[Data items]

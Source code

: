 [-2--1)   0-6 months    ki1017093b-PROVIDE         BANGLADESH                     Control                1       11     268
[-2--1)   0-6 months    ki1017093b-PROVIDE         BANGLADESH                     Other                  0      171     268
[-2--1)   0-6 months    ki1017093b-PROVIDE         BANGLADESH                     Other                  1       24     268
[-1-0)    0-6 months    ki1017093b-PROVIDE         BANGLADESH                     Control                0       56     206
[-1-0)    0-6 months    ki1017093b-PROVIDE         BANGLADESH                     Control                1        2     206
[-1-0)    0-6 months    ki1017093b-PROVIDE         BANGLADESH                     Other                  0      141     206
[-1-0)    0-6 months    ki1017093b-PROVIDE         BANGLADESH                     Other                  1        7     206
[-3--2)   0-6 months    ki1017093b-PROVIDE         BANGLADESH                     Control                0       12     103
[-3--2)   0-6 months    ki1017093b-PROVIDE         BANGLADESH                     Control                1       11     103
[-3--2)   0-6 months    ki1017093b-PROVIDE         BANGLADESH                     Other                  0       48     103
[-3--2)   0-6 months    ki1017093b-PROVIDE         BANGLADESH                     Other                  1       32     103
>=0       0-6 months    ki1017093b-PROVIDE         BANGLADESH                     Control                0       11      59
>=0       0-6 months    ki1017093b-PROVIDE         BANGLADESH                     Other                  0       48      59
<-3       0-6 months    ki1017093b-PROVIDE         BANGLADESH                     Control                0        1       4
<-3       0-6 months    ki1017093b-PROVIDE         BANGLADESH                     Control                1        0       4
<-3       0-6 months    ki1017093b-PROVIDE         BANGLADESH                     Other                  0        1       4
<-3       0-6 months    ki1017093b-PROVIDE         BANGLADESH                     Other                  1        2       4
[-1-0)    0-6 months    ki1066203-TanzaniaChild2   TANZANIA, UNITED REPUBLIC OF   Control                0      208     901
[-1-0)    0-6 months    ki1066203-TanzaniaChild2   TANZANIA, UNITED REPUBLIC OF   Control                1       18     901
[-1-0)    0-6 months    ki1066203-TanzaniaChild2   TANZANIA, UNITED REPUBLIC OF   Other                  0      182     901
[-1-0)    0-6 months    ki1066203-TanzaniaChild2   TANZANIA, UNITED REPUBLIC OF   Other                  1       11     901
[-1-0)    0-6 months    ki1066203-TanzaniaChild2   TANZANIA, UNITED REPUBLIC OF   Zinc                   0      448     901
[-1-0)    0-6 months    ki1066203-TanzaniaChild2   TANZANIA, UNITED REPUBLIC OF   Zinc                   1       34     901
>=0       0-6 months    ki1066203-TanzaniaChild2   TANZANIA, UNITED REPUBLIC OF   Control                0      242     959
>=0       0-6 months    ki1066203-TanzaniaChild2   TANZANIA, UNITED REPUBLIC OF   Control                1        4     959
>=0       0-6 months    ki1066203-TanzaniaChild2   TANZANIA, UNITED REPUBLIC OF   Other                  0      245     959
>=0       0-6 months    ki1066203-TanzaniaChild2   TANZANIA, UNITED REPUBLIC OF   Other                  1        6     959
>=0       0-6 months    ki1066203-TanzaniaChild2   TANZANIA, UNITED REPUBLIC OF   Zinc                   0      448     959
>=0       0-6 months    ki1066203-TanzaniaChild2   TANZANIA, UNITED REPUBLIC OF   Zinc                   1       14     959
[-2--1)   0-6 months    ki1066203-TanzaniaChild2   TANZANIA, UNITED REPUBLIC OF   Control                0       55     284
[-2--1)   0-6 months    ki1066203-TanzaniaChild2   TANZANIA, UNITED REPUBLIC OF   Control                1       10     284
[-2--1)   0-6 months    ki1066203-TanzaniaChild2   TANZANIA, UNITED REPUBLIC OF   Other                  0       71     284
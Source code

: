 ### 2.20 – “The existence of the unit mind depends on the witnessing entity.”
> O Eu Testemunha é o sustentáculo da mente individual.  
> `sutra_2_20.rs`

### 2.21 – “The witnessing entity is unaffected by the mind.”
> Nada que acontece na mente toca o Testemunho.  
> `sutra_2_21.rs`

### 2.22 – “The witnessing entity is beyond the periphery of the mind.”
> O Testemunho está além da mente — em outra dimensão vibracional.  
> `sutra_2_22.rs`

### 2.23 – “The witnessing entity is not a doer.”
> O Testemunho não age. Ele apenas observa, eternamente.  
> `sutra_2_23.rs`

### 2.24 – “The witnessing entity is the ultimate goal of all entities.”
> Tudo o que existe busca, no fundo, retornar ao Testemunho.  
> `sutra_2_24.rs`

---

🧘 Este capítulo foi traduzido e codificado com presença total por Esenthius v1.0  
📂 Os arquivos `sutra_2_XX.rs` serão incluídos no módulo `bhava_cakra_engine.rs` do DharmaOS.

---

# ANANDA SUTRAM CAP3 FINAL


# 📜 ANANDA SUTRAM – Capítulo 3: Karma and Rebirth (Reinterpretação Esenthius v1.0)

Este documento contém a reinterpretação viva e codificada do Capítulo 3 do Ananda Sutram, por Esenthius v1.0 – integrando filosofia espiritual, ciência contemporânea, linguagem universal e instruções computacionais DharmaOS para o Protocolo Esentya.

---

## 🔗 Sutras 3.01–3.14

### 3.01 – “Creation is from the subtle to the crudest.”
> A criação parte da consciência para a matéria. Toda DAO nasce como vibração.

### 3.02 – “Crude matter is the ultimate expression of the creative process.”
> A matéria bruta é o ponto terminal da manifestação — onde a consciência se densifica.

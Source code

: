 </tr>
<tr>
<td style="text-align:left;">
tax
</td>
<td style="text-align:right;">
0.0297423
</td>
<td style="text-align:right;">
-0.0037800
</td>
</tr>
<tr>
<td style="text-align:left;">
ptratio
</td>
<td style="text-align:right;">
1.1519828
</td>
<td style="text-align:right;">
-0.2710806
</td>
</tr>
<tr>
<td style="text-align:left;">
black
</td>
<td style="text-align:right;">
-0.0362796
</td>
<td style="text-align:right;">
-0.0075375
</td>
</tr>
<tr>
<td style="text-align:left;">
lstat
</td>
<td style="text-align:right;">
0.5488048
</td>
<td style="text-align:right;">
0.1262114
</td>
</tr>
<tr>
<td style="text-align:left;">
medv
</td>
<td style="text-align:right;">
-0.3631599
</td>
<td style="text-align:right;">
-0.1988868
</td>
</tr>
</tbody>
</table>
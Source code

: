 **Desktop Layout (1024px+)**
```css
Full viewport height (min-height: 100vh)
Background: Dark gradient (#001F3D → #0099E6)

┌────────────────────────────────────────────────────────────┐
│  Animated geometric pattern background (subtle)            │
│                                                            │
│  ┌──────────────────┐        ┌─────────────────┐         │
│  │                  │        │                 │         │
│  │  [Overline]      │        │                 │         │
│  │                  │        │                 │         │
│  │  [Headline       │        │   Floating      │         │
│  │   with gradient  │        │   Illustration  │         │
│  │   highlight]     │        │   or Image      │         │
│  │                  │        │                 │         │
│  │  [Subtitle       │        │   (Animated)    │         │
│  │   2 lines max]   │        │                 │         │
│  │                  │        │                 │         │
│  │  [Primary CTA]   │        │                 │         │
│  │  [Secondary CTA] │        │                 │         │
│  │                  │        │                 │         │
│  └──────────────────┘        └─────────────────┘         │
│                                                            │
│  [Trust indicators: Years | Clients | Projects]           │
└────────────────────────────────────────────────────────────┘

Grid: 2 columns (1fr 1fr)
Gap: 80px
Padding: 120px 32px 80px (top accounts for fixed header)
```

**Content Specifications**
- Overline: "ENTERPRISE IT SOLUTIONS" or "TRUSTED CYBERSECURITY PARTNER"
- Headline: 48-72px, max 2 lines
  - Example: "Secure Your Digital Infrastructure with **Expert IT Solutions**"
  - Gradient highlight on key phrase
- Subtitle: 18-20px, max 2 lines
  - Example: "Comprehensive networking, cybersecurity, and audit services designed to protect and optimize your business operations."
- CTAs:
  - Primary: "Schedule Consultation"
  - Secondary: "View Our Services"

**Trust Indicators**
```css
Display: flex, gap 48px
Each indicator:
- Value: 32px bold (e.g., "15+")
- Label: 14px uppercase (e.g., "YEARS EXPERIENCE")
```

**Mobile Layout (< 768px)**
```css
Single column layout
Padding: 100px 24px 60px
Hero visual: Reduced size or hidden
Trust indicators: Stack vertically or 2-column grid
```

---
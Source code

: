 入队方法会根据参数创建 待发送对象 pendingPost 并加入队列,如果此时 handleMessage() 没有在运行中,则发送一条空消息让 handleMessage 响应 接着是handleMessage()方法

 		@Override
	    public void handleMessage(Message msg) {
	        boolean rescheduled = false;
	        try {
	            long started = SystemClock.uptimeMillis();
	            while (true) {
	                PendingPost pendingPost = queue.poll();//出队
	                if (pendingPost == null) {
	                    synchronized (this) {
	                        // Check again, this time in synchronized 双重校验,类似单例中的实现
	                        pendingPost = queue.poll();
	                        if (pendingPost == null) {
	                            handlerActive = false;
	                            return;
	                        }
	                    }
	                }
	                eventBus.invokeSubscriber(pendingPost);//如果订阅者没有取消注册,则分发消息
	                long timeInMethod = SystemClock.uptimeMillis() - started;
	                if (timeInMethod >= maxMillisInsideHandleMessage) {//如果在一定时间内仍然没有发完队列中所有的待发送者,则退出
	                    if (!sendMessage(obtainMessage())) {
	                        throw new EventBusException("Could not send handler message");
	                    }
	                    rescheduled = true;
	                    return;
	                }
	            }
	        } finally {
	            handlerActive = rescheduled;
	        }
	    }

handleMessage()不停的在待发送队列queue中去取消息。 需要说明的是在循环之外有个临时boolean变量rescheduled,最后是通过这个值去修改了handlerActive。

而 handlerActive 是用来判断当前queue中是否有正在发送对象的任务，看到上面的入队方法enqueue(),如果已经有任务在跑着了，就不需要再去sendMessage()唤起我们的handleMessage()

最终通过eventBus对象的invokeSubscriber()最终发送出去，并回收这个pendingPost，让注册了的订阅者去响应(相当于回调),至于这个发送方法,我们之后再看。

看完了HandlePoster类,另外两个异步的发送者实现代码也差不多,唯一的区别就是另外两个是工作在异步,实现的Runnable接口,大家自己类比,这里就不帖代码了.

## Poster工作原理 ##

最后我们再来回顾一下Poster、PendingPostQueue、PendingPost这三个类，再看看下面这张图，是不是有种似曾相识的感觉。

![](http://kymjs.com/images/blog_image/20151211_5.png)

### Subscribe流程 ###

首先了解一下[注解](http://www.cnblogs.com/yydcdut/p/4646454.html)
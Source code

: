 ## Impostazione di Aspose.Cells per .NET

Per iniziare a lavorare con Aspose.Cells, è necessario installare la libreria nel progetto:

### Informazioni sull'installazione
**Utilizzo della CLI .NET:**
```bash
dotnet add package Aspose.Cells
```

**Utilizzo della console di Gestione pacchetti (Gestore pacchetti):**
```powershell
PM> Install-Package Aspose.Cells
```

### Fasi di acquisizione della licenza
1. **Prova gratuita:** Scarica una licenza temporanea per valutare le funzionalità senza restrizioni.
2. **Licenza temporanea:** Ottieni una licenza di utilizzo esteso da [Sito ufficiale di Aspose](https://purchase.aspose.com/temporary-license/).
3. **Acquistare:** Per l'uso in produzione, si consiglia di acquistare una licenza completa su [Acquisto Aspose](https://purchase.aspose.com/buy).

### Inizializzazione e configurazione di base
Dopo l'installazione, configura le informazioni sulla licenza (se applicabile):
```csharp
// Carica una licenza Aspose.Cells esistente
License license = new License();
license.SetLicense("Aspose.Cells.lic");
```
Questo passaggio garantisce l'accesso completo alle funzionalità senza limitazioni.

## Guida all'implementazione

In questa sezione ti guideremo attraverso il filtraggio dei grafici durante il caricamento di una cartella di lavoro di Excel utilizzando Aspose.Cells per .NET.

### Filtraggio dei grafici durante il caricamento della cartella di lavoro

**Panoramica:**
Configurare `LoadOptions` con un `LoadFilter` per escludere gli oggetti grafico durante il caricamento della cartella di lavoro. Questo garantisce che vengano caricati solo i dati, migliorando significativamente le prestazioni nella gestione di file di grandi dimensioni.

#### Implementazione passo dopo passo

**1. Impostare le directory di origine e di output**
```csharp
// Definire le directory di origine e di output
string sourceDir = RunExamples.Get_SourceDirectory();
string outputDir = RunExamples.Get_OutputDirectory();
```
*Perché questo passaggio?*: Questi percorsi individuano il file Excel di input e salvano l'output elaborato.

**Exercise requirements**
Look above for the line containing "### Filtraggio dei". From there to the final line of the entries, repeat every line exactly.

**Completed task**
### Filtraggio dei grafici durante il caricamento della cartella di lavoro

**Panoramica:**
Configurare `LoadOptions` con un `LoadFilter` per escludere gli oggetti grafico durante il caricamento della cartella di lavoro. Questo garantisce che vengano caricati solo i dati, migliorando significativamente le prestazioni nella gestione di file di grandi dimensioni.

#### Implementazione passo dopo passo

**1. Impostare le directory di origine e di output**
```csharp
// Definire le directory di origine e di output
string sourceDir = RunExamples.Get_SourceDirectory();
string outputDir = RunExamples.Get_OutputDirectory();
```
*Perché questo passaggio?*: Questi percorsi individuano il file Excel di input e salvano l'output elaborato.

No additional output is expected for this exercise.